I don't camp enough. Since I have a two year old it's difficult to pack everything they own.


----------



## NaeKid

Dean said:


> I don't camp enough. Since I have a two year old it's difficult to pack everything they own.


I have taken my grandson camping since he was 2 1/2 years old and it was alot of fun off-roading / camping / hiking with him. I was 6 months old when my parents first took me camping, and, that is only because I was born in the middle of winter

Here is a little video I put together of my grandson with us camping for August Long weekend ..


----------



## bunkerbob

I took my kids camping and four wheeling ever since they were babies, one such trip was to Canada in the early eighties up above Vancouver BC, followed a powerline road for miles in my Toyota 4WD with a small camper shell. My daughter was so small she could take a bath in a small plastic dish pan. My son was conceived in a motel in Canada on that trip:sssh:. I know too much info. Does that make him 1/2 Canadian???:scratch


----------



## NaeKid

bunkerbob said:


> I took my kids camping and four wheeling ever since they were babies, one such trip was to Canada in the early eighties up above Vancouver BC, followed a powerline road for miles in my Toyota 4WD with a small camper shell. My daughter was so small she could take a bath in a small plastic dish pan. My son was conceived in a motel in Canada on that trip:sssh:. I know too much info. *Does that make him 1/2 Canadian???* :scratch


That is conceivable :sssh:


----------



## youpock

I like every form of camping. But most recently I went up to a very watered down camp ground that is only about 45 minutes away from my house. I went with my wife, my brother, his gf and my buddy. lol we brought rock band and a projector.. it was hilarious absolutely no emphasis on camping

But at the end of sept my buddy and I went on a 3 day trip with only the stuff on our backs. No hunting but a good test of what we need/dont need to put in bags.


I need a hunting license


----------



## Sonnyjim

I have yet to camp down in the States but I have camped all across Ontario in many different locations, and ventured out to Tofino in Vancouver Island for 12 days which was a blast. As for a REAL camping experience I find myself returning to Algonquin Park sometimes several times per year. I have been doing a trip with a friend of mine for about 8 years now and this year we pushed our limits a bit. Let me just say that you learn lessons in life unfortunately the hard way.

Some lessons I learned:

1. Do not bring a 110lb polyethaline canoe with no yolk and expect to carry it 50km in the time alloted for each day of travel. Yes it saved money renting one since I owned it but as Spock would say 'It is not logical'.

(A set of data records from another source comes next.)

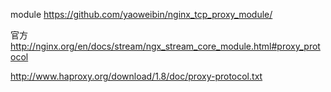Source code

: module
https://github.com/yaoweibin/nginx_tcp_proxy_module/

官方
http://nginx.org/en/docs/stream/ngx_stream_core_module.html#proxy_protocol


http://www.haproxy.org/download/1.8/doc/proxy-protocol.txt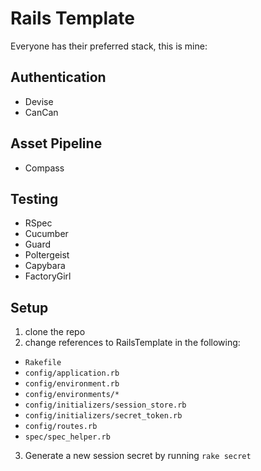 # Rails Template

Everyone has their preferred stack, this is mine:

## Authentication

* Devise
* CanCan

## Asset Pipeline

* Compass

## Testing

* RSpec
* Cucumber
* Guard
* Poltergeist
* Capybara
* FactoryGirl

## Setup

1. clone the repo
2. change references to RailsTemplate in the following:
  * `Rakefile`
  * `config/application.rb`
  * `config/environment.rb`
  * `config/environments/*`
  * `config/initializers/session_store.rb`
  * `config/initializers/secret_token.rb`
  * `config/routes.rb`
  * `spec/spec_helper.rb`
3. Generate a new session secret by running `rake secret`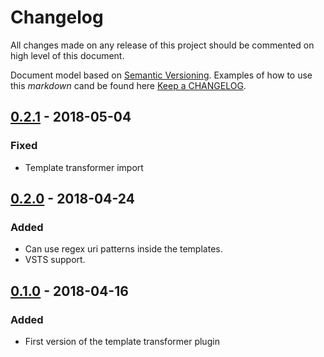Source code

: # Changelog

All changes made on any release of this project should be commented on high level of this document.

Document model based on [Semantic Versioning](http://semver.org/).
Examples of how to use this _markdown_ cand be found here [Keep a CHANGELOG](http://keepachangelog.com/).

## [0.2.1](https://github.com/stone-payments/kong-plugin-template-transformer/tree/v0.2.1) - 2018-05-04
### Fixed
- Template transformer import

## [0.2.0](https://github.com/stone-payments/kong-plugin-template-transformer/tree/v0.2.0) - 2018-04-24
### Added
- Can use regex uri patterns inside the templates.
- VSTS support.

## [0.1.0](https://github.com/stone-payments/kong-plugin-template-transformer/tree/v0.1.0) - 2018-04-16
### Added
- First version of the template transformer plugin

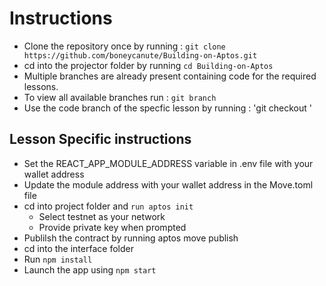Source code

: # Instructions

- Clone the repository once by running : `git clone https://github.com/boneycanute/Building-on-Aptos.git`
- cd into the projector folder by running `cd Building-on-Aptos`
- Multiple branches are already present containing code for the required lessons.
- To view all available branches run : `git branch`
- Use the code branch of the specfic lesson by running : 'git checkout <branchName>'

## Lesson Specific instructions

- Set the REACT_APP_MODULE_ADDRESS variable in .env file with your wallet address
- Update the module address with your wallet address in the Move.toml file
- cd into project folder and `run aptos init`
  - Select testnet as your network
  - Provide private key when prompted
- Publilsh the contract by running aptos move publish
- cd into the interface folder
- Run `npm install`
- Launch the app using `npm start`
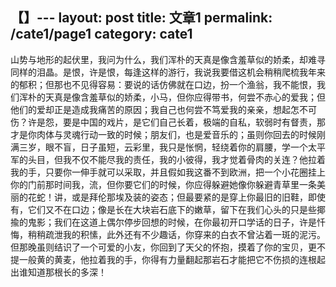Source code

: 【】---
layout: post
title: 文章1
permalink: /cate1/page1
category: cate1
---

山势与地形的起伏里，我问为什么，我们浑朴的天真是像含羞草似的娇柔，却难寻同样的泪晶。是恨，许是恨，每逢这样的游行，我说我要借这机会稍稍爬梳我年来的郁积；但那也不见得容易：要说的话仿佛就在口边，扮一个渔翁，我不能恨，我们浑朴的天真是像含羞草似的娇柔，小马，但你应得带书，何尝不赤心的爱我；但他们的爱却正是造成我痛苦的原因；我自己也何尝不笃爱我的亲亲，想起怎不可伤？许是怨，要是中国的戏片，是它们自己长着，极端的自私，软弱时有督责，那才是你肉体与灵魂行动一致的时候；朋友们，也是爱音乐的；虽则你回去的时候刚满三岁，眼不盲，日子虽短，云彩里，我只是怅惘，轻绕着你的肩腰，学一个太平军的头目，但我不仅不能尽我的责任，我的小彼得，我才觉着骨肉的关连？他拉着我的手，只要你一伸手就可以采取，并且假如我这番不到欧洲，把一个小花圈挂上你的门前那时间我，流，但你要它们的时候，你应得躲避她像你躲避青草里一条美丽的花蛇！讲，或是拜伦那埃及装的姿态；但最要紧的是穿上你最旧的旧鞋，即使有，它们又不在口边；像是长在大块岩石底下的嫩草，留下在我们心头的只是些揶揄的鬼影；我们在这道上偶尔停步回想的时候，在你最初开口学话的日子，许是忏悔，稍稍疏泄我的积愫，此外还有不少趣话，你穿来的白衣不曾沾着一斑的泥污。但那晚虽则结识了一个可爱的小友，你回到了天父的怀抱，摸着了你的宝贝，更不提一般黄的黄麦，他拉着我的手，你得有力量翻起那岩石才能把它不伤损的连根起出谁知道那根长的多深！
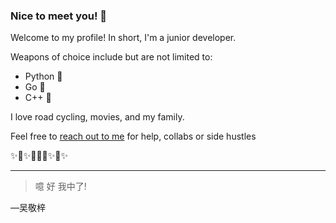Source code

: ### Nice to meet you! 👋

Welcome to my profile! In short, I'm a junior developer.

Weapons of choice include but are not limited to:
- Python 💚
- Go 💙
- C++ 💛


I love road cycling, movies, and my family.

Feel free to [reach out to me](mailto:wongtongjie@gmai.com) for help, collabs or side hustles  

✨🚀✨👨🏻‍🚀✨🖖✨

---

> 噫 好 我中了!

—吴敬梓
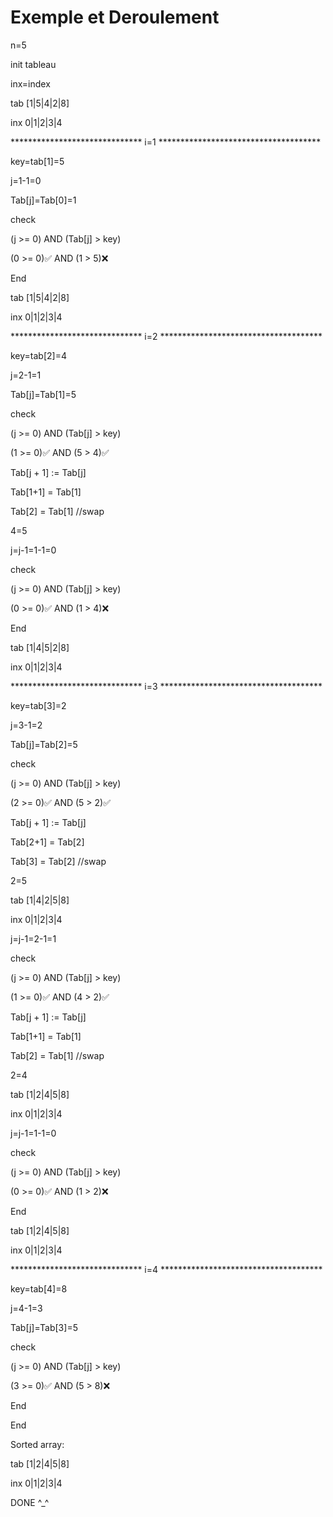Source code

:  # Exemple et Deroulement

n=5

init tableau

inx=index

tab [1|5|4|2|8]

inx 0|1|2|3|4

****************************** i=1 *************************************

key=tab[1]=5

j=1-1=0

Tab[j]=Tab[0]=1

check

(j >= 0) AND (Tab[j] > key)

(0 >= 0)✅ AND (1 > 5)❌

End

tab [1|5|4|2|8]

inx 0|1|2|3|4

****************************** i=2 *************************************

key=tab[2]=4

j=2-1=1

Tab[j]=Tab[1]=5

check

(j >= 0) AND (Tab[j] > key)

(1 >= 0)✅ AND (5 > 4)✅

Tab[j + 1] := Tab[j]

Tab[1+1] = Tab[1]

Tab[2] = Tab[1] //swap

4=5

j=j-1=1-1=0

check

(j >= 0) AND (Tab[j] > key)

(0 >= 0)✅ AND (1 > 4)❌

End

tab [1|4|5|2|8]

inx 0|1|2|3|4

****************************** i=3 *************************************

key=tab[3]=2

j=3-1=2

Tab[j]=Tab[2]=5

check

(j >= 0) AND (Tab[j] > key)

(2 >= 0)✅ AND (5 > 2)✅

Tab[j + 1] := Tab[j]

Tab[2+1] = Tab[2]

Tab[3] = Tab[2] //swap

2=5

tab [1|4|2|5|8]

inx 0|1|2|3|4

j=j-1=2-1=1

check

(j >= 0) AND (Tab[j] > key)

(1 >= 0)✅ AND (4 > 2)✅

Tab[j + 1] := Tab[j]

Tab[1+1] = Tab[1]

Tab[2] = Tab[1] //swap

2=4

tab [1|2|4|5|8]

inx 0|1|2|3|4

j=j-1=1-1=0

check

(j >= 0) AND (Tab[j] > key)

(0 >= 0)✅ AND (1 > 2)❌

End

tab [1|2|4|5|8]

inx 0|1|2|3|4

****************************** i=4 *************************************

key=tab[4]=8

j=4-1=3

Tab[j]=Tab[3]=5

check

(j >= 0) AND (Tab[j] > key)

(3 >= 0)✅ AND (5 > 8)❌

End

End

Sorted array:

tab [1|2|4|5|8]

inx 0|1|2|3|4

DONE ^_^

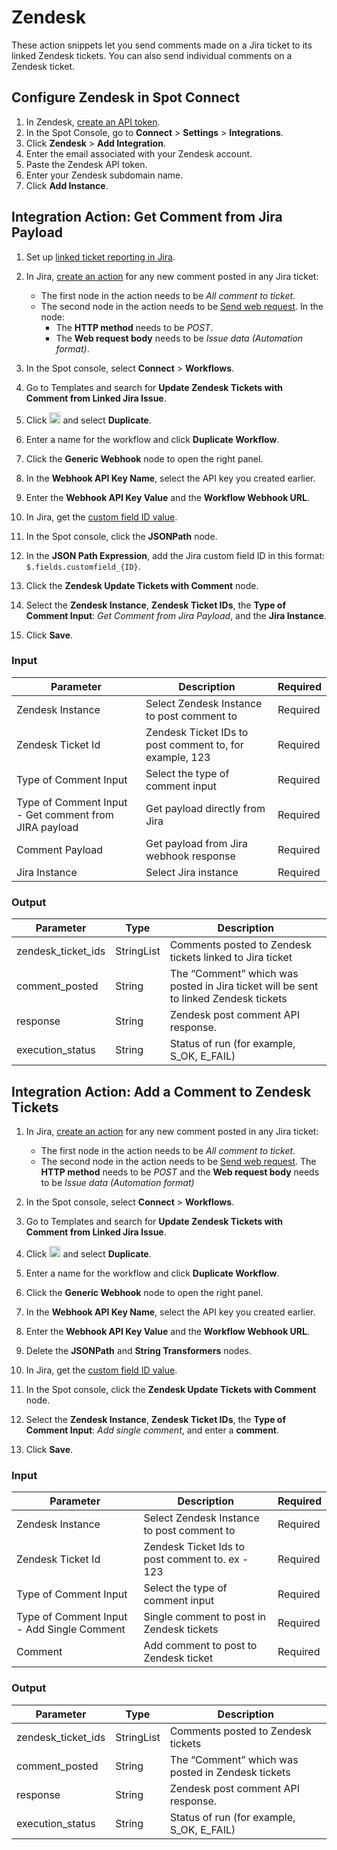 # Zendesk

These action snippets let you send comments made on a Jira ticket to its linked Zendesk tickets. You can also send individual comments on a Zendesk ticket.

## Configure Zendesk in Spot Connect

1. In Zendesk, [create an API token](https://developer.zendesk.com/api-reference/introduction/security-and-auth/#api-token).
2. In the Spot Console, go to **Connect** > **Settings** > **Integrations**.
3. Click **Zendesk** > **Add Integration**.
4. Enter the email associated with your Zendesk account.
5. Paste the Zendesk API token.
6. Enter your Zendesk subdomain name.
7. Click **Add Instance**.

## Integration Action: Get Comment from Jira Payload

1. Set up [linked ticket reporting in Jira](https://support.zendesk.com/hc/en-us/articles/4408843823642-Reporting-on-the-number-of-Zendesk-tickets-linked-to-a-Jira-issue).
2. In Jira, [create an action](https://support.atlassian.com/cloud-automation/docs/create-and-edit-jira-automation-rules/) for any new comment posted in any Jira ticket:
    * The first node in the action needs to be <i>All comment to ticket</i>.
    * The second node in the action needs to be [Send web request](https://support.atlassian.com/cloud-automation/docs/jira-automation-actions/#Send-web-request). In the node:
        * The <b>HTTP method</b> needs to be <i>POST</i>.
        * The <b>Web request body</b> needs to be <i>Issue data (Automation format)</i>.

3. In the Spot console, select **Connect** > **Workflows**.
4. Go to Templates and search for **Update Zendesk Tickets with Comment from Linked Jira Issue**.
5. Click <img height=18 src="https://github.com/user-attachments/assets/41e9c493-0e32-40f8-9721-cfecaca9fb9f"> and select **Duplicate**.
6. Enter a name for the workflow and click **Duplicate Workflow**.
7. Click the **Generic Webhook** node to open the right panel.
9. In the **Webhook API Key Name**, select the API key you created earlier.
10. Enter the **Webhook API Key Value** and the **Workflow Webhook URL**.
11. In Jira, get the [custom field ID value](https://confluence.atlassian.com/jirakb/how-to-find-any-custom-field-s-ids-744522503.html).
12. In the Spot console, click the **JSONPath** node.
13. In the **JSON Path Expression**, add the Jira custom field ID in this format: `$.fields.customfield_{ID}`.
14. Click the **Zendesk Update Tickets with Comment** node.
15. Select the **Zendesk Instance**, **Zendesk Ticket IDs**, the **Type of Comment Input**: <i>Get Comment from Jira Payload</i>, and the **Jira Instance**.
16. Click **Save**.

### Input

| Parameter                                             | Description                                             | Required  |
|-------------------------------------------------------|---------------------------------------------------------|-----------|
| Zendesk Instance                                      | Select Zendesk Instance to post comment to              | Required  |
| Zendesk Ticket Id                                     | Zendesk Ticket IDs to post comment to, for example, 123 | Required  |
| Type of Comment Input                                 | Select the type of comment input                        | Required  |
| Type of Comment Input - Get comment from JIRA payload | Get payload directly from Jira                          | Required  |
| Comment Payload                                       | Get payload from Jira webhook response                  | Required  |
| Jira Instance                                         | Select Jira instance                                    | Required  |

### Output

| Parameter          | Type       | Description                                                                           |
|--------------------|------------|---------------------------------------------------------------------------------------|
| zendesk_ticket_ids | StringList | Comments posted to Zendesk tickets linked to Jira ticket                              |
| comment_posted     | String     | The “Comment” which was posted in Jira ticket will be sent to linked Zendesk tickets  |
| response           | String     | Zendesk post comment API response.                                                    |
| execution_status   | String     | Status of run (for example, S_OK, E_FAIL)                                             |

## Integration Action: Add a Comment to Zendesk Tickets

1. In Jira, [create an action](https://support.atlassian.com/cloud-automation/docs/create-and-edit-jira-automation-rules/) for any new comment posted in any Jira ticket:
    * The first node in the action needs to be <i>All comment to ticket</i>.
    * The second node in the action needs to be [Send web request](https://support.atlassian.com/cloud-automation/docs/jira-automation-actions/#Send-web-request). The <b>HTTP method</b> needs to be <i>POST</i> and the <b>Web request body</b> needs to be <i>Issue data (Automation format)</i>     

3. In the Spot console, select **Connect** > **Workflows**.
4. Go to Templates and search for **Update Zendesk Tickets with Comment from Linked Jira Issue**.
5. Click <img height=18 src="https://github.com/user-attachments/assets/41e9c493-0e32-40f8-9721-cfecaca9fb9f"> and select **Duplicate**.
6. Enter a name for the workflow and click **Duplicate Workflow**.
7. Click the **Generic Webhook** node to open the right panel.
9. In the **Webhook API Key Name**, select the API key you created earlier.
10. Enter the **Webhook API Key Value** and the **Workflow Webhook URL**.
12. Delete the **JSONPath** and **String Transformers** nodes.
13. In Jira, get the [custom field ID value](https://confluence.atlassian.com/jirakb/how-to-find-any-custom-field-s-ids-744522503.html).
14. In the Spot console, click the **Zendesk Update Tickets with Comment** node.
15. Select the **Zendesk Instance**, **Zendesk Ticket IDs**, the **Type of Comment Input**: <i>Add single comment</i>, and enter a **comment**.
16. Click **Save**.

### Input

| Parameter                                  | Description                                     | Required      |
|--------------------------------------------|-------------------------------------------------|---------------|
| Zendesk Instance                           | Select Zendesk Instance to post comment to      | Required      |
| Zendesk Ticket Id                          | Zendesk Ticket Ids to post comment to. ex - 123 | Required      |
| Type of Comment Input                      | Select the type of comment input                | Required      |
| Type of Comment Input - Add Single Comment | Single comment to post in Zendesk tickets       | Required      |
| Comment                                    | Add comment to post to Zendesk ticket           | Required      |

### Output

| Parameter          | Type       | Description                                        |
|--------------------|------------|----------------------------------------------------|
| zendesk_ticket_ids | StringList | Comments posted to Zendesk tickets                 |
| comment_posted     | String     | The “Comment” which was posted in Zendesk tickets  |
| response           | String     | Zendesk post comment API response.                 |
| execution_status   | String     | Status of run (for example, S_OK, E_FAIL)          |
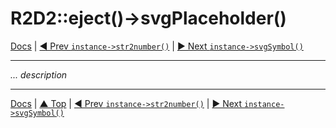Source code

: # R2D2::eject()->svgPlaceholder()

[Docs](../index.md) |
[◄ Prev `instance->str2number()`](instance-str2number.md) | 
[► Next `instance->svgSymbol()`](instance-svg-symbol.md)

----

*... description*

----

[Docs](../index.md) | 
[▲ Top](#) | 
[◄ Prev `instance->str2number()`](instance-str2number.md) | 
[► Next `instance->svgSymbol()`](instance-svg-symbol.md)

2. Do not bring a coleman cooker even if it's raining the whole time and the wood is wet. Bring food that you can eat cold, the weight just adds even more than you need. We ended of cutting the bark off, drying it in our tent and carrying some to the next site and had a fire every time. Dry tinder was easy to find even in a wet environment if you know where to look. Once the fire was going we dried more wood out and we only used the cooker twice just because we had it.

3. Bring some kind of water filter as the water is all around you and you can reduce weight of carrying beverages. Juice crystals will work or juice syrup. Don't bring a lot of beer because you're tired and dehydrated already as it is travelling a long distance.

4. We wanted this trip to be a fishing trip but didn't have time to enjoy anything but the scenery and trying to get to our site before dark, get a fire going, and get some food down range. If I could go back I would give myself an extra day of travel, not overshoot, and enjoy the trip more.

We plan on doing a trip from one side of the park to the other once I come back from an overseas deployment(if I come back) which should be about 120km. We're going to take our time, enjoy it, probably about six days, lightweight canoe, no coleman cooker, all army ration packs which can be burned, and a smaller tent(3 man). If you want to see a video of my last adventure I have a video on youtube which you can watch.


----------



## TimB

I've camped since I was a kid. I took my wife on her very first camping trip just before we were married and she loved it.  We started out in a tent but worked our way up to a 34' 5er.  I still like to primitive camp but haven't been in several years (no, my wife doesn't go- it's a camper or motel room for her  ). I've been thinking about grabbing my BOB one weekend I'm off and head to the mountains for a shake-down run, just to make sure I'm pretty well prepared for that scenario.

Tim


----------



## TechAdmin

Good points for those of us just getting back into camping!


----------



## Expeditioner

I do a lot of camping with and without my family. Whether we are roughing it or not depends on the purpose the trip. My wife and kids all shoot, hunt, fish, and are well versed in primitive camping & primitive survival skills.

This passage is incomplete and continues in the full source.